Out of the lines below, please list those that hold the string "auch".

(Collected data)
★ ★ ★

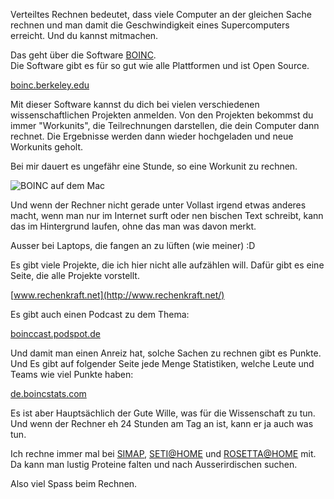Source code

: <!--
.. title: BOINC - Verteiltes Rechnen
.. slug: 425-boinc-verteiltes-rechnen
.. date: 2008-06-13 11:00:31
.. tags: Mac,Linux,Open Source,Software,Windows
.. description: 
.. type: text
-->

Verteiltes Rechnen bedeutet, dass viele Computer an der gleichen Sache rechnen und man damit die Geschwindigkeit eines Supercomputers erreicht. Und du kannst mitmachen.
<!-- TEASER_END -->

Das geht über die Software [BOINC](http://de.wikipedia.org/wiki/Boinc).  
Die Software gibt es für so gut wie alle Plattformen und ist Open Source.

[boinc.berkeley.edu](http://boinc.berkeley.edu/)

Mit dieser Software kannst du dich bei vielen verschiedenen wissenschaftlichen Projekten anmelden. Von den Projekten bekommst du immer "Workunits", die Teilrechnungen darstellen, die dein Computer dann rechnet. Die Ergebnisse werden dann wieder hochgeladen und neue Workunits geholt.

Bei mir dauert es ungefähr eine Stunde, so eine Workunit zu rechnen.

![BOINC auf dem Mac](/images/boincmac.jpg)

Und wenn der Rechner nicht gerade unter Vollast irgend etwas anderes macht, wenn man nur im Internet surft oder nen bischen Text schreibt, kann das im Hintergrund laufen, ohne das man was davon merkt.

Ausser bei Laptops, die fangen an zu lüften (wie meiner) :D

Es gibt viele Projekte, die ich hier nicht alle aufzählen will. Dafür gibt es eine Seite, die alle Projekte vorstellt.

[www.rechenkraft.net](http://www.rechenkraft.net/)

Es gibt auch einen Podcast zu dem Thema:

[boinccast.podspot.de](http://boinccast.podspot.de/)

Und damit man einen Anreiz hat, solche Sachen zu rechnen gibt es Punkte.
Und Es gibt auf folgender Seite jede Menge Statistiken, welche Leute und Teams wie viel Punkte haben:

[de.boincstats.com](http://de.boincstats.com/)

Es ist aber Hauptsächlich der Gute Wille, was für die Wissenschaft zu tun. Und wenn der Rechner eh 24 Stunden am Tag an ist, kann er ja auch was tun.

Ich rechne immer mal bei [SIMAP](http://boinc.bio.wzw.tum.de/boincsimap/), [SETI@HOME](http://setiathome.berkeley.edu/) und [ROSETTA@HOME](http://boinc.bakerlab.org/rosetta/) mit.
Da kann man lustig Proteine falten und nach Ausserirdischen suchen.

Also viel Spass beim Rechnen.
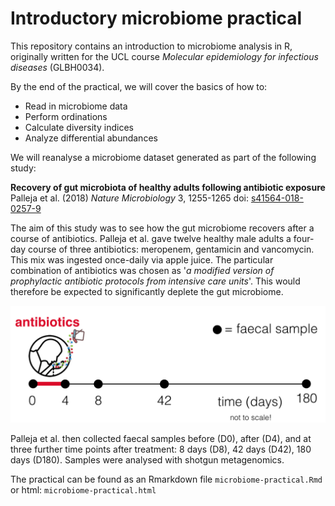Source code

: # Introductory microbiome practical

This repository contains an introduction to microbiome analysis in R, originally written for the UCL course *Molecular epidemiology for infectious diseases* (GLBH0034).

By the end of the practical, we will cover the basics of how to: 

* Read in microbiome data 
* Perform ordinations 
* Calculate diversity indices
* Analyze differential abundances 

We will reanalyse a microbiome dataset generated as part of the following study:

**Recovery of gut microbiota of healthy adults following antibiotic exposure**
Palleja et al. (2018) *Nature Microbiology* 3, 1255-1265
doi: [s41564-018-0257-9](https://doi.org/s41564-018-0257-9)

The aim of this study was to see how the gut microbiome recovers after a course of antibiotics. Palleja et al. gave twelve healthy male adults a four-day course of three antibiotics: meropenem, gentamicin and vancomycin. This mix was ingested once-daily via apple juice. The particular combination of antibiotics was chosen as '*a modified version of prophylactic antibiotic protocols from intensive care units*'. This would therefore be expected to significantly deplete the gut microbiome. 

![**The study design.**](data/palleja-study-design.png)

Palleja et al. then collected faecal samples before (D0), after (D4), and at three further time points after treatment: 8 days (D8), 42 days (D42), 180 days (D180). Samples were analysed with shotgun metagenomics. 

The practical can be found as an Rmarkdown file `microbiome-practical.Rmd` or html: `microbiome-practical.html`
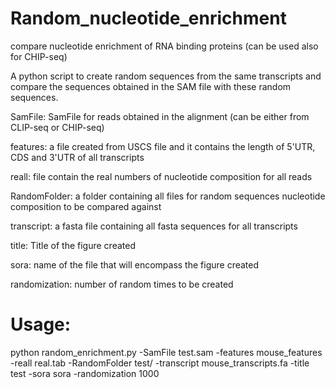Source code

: # Random_nucleotide_enrichment
compare nucleotide enrichment of RNA binding proteins (can be used also for CHIP-seq)

A python script to create random sequences from the same transcripts and compare the sequences obtained in the SAM file with these random sequences.

SamFile: SamFile for reads obtained in the alignment (can be either from CLIP-seq or CHIP-seq)

features: a file created from USCS file and it contains the length of 5'UTR, CDS and 3'UTR of all transcripts

reall: file contain the real numbers of nucleotide composition for all reads

RandomFolder: a folder containing all files for random sequences nucleotide composition to be compared against

transcript: a fasta file containing all fasta sequences for all transcripts

title: Title of the figure created

sora: name of the file that will encompass the figure created

randomization: number of random times to be created

# Usage:
python random_enrichment.py -SamFile test.sam -features mouse_features -reall real.tab -RandomFolder test/ -transcript mouse_transcripts.fa -title test -sora sora -randomization 1000
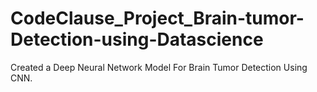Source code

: # CodeClause_Project_Brain-tumor-Detection-using-Datascience
Created a Deep Neural Network Model For Brain Tumor Detection Using CNN.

★ ★ ★

## Answer to the problem
Es gibt auch einen Podcast zu dem Thema:
Es ist aber Hauptsächlich der Gute Wille, was für die Wissenschaft zu tun. Und wenn der Rechner eh 24 Stunden am Tag an ist, kann er ja auch was tun.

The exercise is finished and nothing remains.